(Source data)
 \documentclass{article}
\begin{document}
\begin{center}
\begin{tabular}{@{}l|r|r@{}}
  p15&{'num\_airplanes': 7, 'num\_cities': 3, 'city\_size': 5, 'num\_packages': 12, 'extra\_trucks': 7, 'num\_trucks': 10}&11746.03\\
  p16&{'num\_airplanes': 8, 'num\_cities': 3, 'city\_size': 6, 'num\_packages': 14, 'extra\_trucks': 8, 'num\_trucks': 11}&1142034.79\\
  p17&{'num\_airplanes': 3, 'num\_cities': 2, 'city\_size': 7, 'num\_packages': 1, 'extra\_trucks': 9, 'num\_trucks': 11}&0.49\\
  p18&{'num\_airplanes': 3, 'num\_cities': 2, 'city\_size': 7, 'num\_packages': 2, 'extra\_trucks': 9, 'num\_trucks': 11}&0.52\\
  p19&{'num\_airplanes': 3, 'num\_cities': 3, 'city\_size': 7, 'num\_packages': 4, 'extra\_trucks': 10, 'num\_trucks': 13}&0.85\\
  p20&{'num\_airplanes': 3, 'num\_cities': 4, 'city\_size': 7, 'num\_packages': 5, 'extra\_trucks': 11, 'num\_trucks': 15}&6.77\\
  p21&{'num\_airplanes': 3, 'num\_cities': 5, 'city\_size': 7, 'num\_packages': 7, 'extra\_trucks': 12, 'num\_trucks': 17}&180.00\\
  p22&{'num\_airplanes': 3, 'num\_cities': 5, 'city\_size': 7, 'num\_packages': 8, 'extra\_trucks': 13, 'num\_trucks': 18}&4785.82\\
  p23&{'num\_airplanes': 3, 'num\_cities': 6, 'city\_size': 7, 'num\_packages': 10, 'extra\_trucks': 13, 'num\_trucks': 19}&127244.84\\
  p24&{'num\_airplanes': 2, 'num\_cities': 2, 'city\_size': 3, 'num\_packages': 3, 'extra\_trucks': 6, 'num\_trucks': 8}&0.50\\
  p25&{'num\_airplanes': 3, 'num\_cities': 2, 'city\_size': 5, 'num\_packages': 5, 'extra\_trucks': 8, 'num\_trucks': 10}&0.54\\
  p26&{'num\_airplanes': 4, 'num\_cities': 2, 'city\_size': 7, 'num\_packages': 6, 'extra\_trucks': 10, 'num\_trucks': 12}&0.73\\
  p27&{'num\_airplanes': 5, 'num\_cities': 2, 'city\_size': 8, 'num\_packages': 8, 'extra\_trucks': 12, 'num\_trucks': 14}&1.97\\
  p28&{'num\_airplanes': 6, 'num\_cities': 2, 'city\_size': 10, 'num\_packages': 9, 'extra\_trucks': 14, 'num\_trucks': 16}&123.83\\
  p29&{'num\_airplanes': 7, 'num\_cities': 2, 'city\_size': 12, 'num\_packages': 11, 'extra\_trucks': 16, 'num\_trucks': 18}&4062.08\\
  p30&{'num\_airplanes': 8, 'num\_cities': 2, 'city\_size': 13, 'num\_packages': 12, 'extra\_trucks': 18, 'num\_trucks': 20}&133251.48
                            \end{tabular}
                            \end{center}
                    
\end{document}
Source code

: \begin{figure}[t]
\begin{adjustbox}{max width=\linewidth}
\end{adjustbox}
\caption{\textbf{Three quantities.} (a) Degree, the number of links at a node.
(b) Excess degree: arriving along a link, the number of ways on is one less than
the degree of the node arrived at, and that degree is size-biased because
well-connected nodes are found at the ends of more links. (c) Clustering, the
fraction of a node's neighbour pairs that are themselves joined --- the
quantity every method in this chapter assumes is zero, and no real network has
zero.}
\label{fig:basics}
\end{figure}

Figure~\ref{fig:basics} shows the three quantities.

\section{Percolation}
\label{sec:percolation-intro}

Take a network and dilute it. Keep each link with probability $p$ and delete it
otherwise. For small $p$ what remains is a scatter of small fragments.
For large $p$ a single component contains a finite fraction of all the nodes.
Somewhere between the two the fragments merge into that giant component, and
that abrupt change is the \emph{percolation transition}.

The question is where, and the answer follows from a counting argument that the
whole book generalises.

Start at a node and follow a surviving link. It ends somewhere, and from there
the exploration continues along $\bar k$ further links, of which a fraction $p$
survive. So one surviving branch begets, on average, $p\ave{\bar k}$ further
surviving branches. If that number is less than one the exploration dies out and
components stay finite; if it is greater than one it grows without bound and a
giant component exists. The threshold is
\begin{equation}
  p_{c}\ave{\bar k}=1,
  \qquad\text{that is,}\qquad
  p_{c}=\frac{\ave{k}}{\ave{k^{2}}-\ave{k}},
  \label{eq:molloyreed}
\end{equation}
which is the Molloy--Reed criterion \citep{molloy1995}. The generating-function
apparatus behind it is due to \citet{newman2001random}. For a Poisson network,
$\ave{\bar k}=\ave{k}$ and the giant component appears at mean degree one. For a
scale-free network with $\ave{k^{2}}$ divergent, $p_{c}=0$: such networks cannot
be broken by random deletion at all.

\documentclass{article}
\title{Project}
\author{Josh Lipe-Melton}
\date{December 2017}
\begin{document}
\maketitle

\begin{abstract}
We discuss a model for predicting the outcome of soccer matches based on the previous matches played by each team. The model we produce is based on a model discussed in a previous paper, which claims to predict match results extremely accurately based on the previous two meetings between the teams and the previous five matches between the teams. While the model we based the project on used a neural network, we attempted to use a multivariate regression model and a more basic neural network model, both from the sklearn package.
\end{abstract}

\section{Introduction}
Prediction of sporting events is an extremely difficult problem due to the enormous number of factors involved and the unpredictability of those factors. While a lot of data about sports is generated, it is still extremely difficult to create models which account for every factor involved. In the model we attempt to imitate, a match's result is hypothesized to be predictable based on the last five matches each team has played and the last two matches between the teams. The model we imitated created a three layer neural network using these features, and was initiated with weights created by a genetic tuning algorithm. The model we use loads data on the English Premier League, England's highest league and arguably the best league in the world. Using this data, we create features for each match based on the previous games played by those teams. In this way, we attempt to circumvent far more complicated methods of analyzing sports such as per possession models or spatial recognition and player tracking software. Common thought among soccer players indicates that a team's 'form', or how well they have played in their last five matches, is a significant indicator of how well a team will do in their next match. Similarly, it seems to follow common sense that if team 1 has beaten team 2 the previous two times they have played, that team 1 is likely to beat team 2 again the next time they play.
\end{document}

Aim of the task:
For this exercise, restate every record word for word.

Task output:
 \documentclass{article}
\begin{document}
\begin{center}
\begin{tabular}{@{}l|r|r@{}}
  p15&{'num\_airplanes': 7, 'num\_cities': 3, 'city\_size': 5, 'num\_packages': 12, 'extra\_trucks': 7, 'num\_trucks': 10}&11746.03\\
  p16&{'num\_airplanes': 8, 'num\_cities': 3, 'city\_size': 6, 'num\_packages': 14, 'extra\_trucks': 8, 'num\_trucks': 11}&1142034.79\\
  p17&{'num\_airplanes': 3, 'num\_cities': 2, 'city\_size': 7, 'num\_packages': 1, 'extra\_trucks': 9, 'num\_trucks': 11}&0.49\\
  p18&{'num\_airplanes': 3, 'num\_cities': 2, 'city\_size': 7, 'num\_packages': 2, 'extra\_trucks': 9, 'num\_trucks': 11}&0.52\\
  p19&{'num\_airplanes': 3, 'num\_cities': 3, 'city\_size': 7, 'num\_packages': 4, 'extra\_trucks': 10, 'num\_trucks': 13}&0.85\\
  p20&{'num\_airplanes': 3, 'num\_cities': 4, 'city\_size': 7, 'num\_packages': 5, 'extra\_trucks': 11, 'num\_trucks': 15}&6.77\\
  p21&{'num\_airplanes': 3, 'num\_cities': 5, 'city\_size': 7, 'num\_packages': 7, 'extra\_trucks': 12, 'num\_trucks': 17}&180.00\\
  p22&{'num\_airplanes': 3, 'num\_cities': 5, 'city\_size': 7, 'num\_packages': 8, 'extra\_trucks': 13, 'num\_trucks': 18}&4785.82\\
  p23&{'num\_airplanes': 3, 'num\_cities': 6, 'city\_size': 7, 'num\_packages': 10, 'extra\_trucks': 13, 'num\_trucks': 19}&127244.84\\
  p24&{'num\_airplanes': 2, 'num\_cities': 2, 'city\_size': 3, 'num\_packages': 3, 'extra\_trucks': 6, 'num\_trucks': 8}&0.50\\
  p25&{'num\_airplanes': 3, 'num\_cities': 2, 'city\_size': 5, 'num\_packages': 5, 'extra\_trucks': 8, 'num\_trucks': 10}&0.54\\
  p26&{'num\_airplanes': 4, 'num\_cities': 2, 'city\_size': 7, 'num\_packages': 6, 'extra\_trucks': 10, 'num\_trucks': 12}&0.73\\
  p27&{'num\_airplanes': 5, 'num\_cities': 2, 'city\_size': 8, 'num\_packages': 8, 'extra\_trucks': 12, 'num\_trucks': 14}&1.97\\
  p28&{'num\_airplanes': 6, 'num\_cities': 2, 'city\_size': 10, 'num\_packages': 9, 'extra\_trucks': 14, 'num\_trucks': 16}&123.83\\
  p29&{'num\_airplanes': 7, 'num\_cities': 2, 'city\_size': 12, 'num\_packages': 11, 'extra\_trucks': 16, 'num\_trucks': 18}&4062.08\\
  p30&{'num\_airplanes': 8, 'num\_cities': 2, 'city\_size': 13, 'num\_packages': 12, 'extra\_trucks': 18, 'num\_trucks': 20}&133251.48
                            \end{tabular}
                            \end{center}
                    
\end{document}
Source code

: \begin{figure}[t]
\begin{adjustbox}{max width=\linewidth}
\end{adjustbox}
\caption{\textbf{Three quantities.} (a) Degree, the number of links at a node.
(b) Excess degree: arriving along a link, the number of ways on is one less than
the degree of the node arrived at, and that degree is size-biased because
well-connected nodes are found at the ends of more links. (c) Clustering, the
fraction of a node's neighbour pairs that are themselves joined --- the
quantity every method in this chapter assumes is zero, and no real network has
zero.}
\label{fig:basics}
\end{figure}

Figure~\ref{fig:basics} shows the three quantities.

\section{Percolation}
\label{sec:percolation-intro}

Take a network and dilute it. Keep each link with probability $p$ and delete it
otherwise. For small $p$ what remains is a scatter of small fragments.
For large $p$ a single component contains a finite fraction of all the nodes.
Somewhere between the two the fragments merge into that giant component, and
that abrupt change is the \emph{percolation transition}.

The question is where, and the answer follows from a counting argument that the
whole book generalises.

Start at a node and follow a surviving link. It ends somewhere, and from there
the exploration continues along $\bar k$ further links, of which a fraction $p$
survive. So one surviving branch begets, on average, $p\ave{\bar k}$ further
surviving branches. If that number is less than one the exploration dies out and
components stay finite; if it is greater than one it grows without bound and a
giant component exists. The threshold is
\begin{equation}
  p_{c}\ave{\bar k}=1,
  \qquad\text{that is,}\qquad
  p_{c}=\frac{\ave{k}}{\ave{k^{2}}-\ave{k}},
  \label{eq:molloyreed}
\end{equation}
which is the Molloy--Reed criterion \citep{molloy1995}. The generating-function
apparatus behind it is due to \citet{newman2001random}. For a Poisson network,
$\ave{\bar k}=\ave{k}$ and the giant component appears at mean degree one. For a
scale-free network with $\ave{k^{2}}$ divergent, $p_{c}=0$: such networks cannot
be broken by random deletion at all.

\documentclass{article}
\title{Project}
\author{Josh Lipe-Melton}
\date{December 2017}
\begin{document}
\maketitle

\begin{abstract}
We discuss a model for predicting the outcome of soccer matches based on the previous matches played by each team. The model we produce is based on a model discussed in a previous paper, which claims to predict match results extremely accurately based on the previous two meetings between the teams and the previous five matches between the teams. While the model we based the project on used a neural network, we attempted to use a multivariate regression model and a more basic neural network model, both from the sklearn package.
\end{abstract}

\section{Introduction}
Prediction of sporting events is an extremely difficult problem due to the enormous number of factors involved and the unpredictability of those factors. While a lot of data about sports is generated, it is still extremely difficult to create models which account for every factor involved. In the model we attempt to imitate, a match's result is hypothesized to be predictable based on the last five matches each team has played and the last two matches between the teams. The model we imitated created a three layer neural network using these features, and was initiated with weights created by a genetic tuning algorithm. The model we use loads data on the English Premier League, England's highest league and arguably the best league in the world. Using this data, we create features for each match based on the previous games played by those teams. In this way, we attempt to circumvent far more complicated methods of analyzing sports such as per possession models or spatial recognition and player tracking software. Common thought among soccer players indicates that a team's 'form', or how well they have played in their last five matches, is a significant indicator of how well a team will do in their next match. Similarly, it seems to follow common sense that if team 1 has beaten team 2 the previous two times they have played, that team 1 is likely to beat team 2 again the next time they play.
\end{document}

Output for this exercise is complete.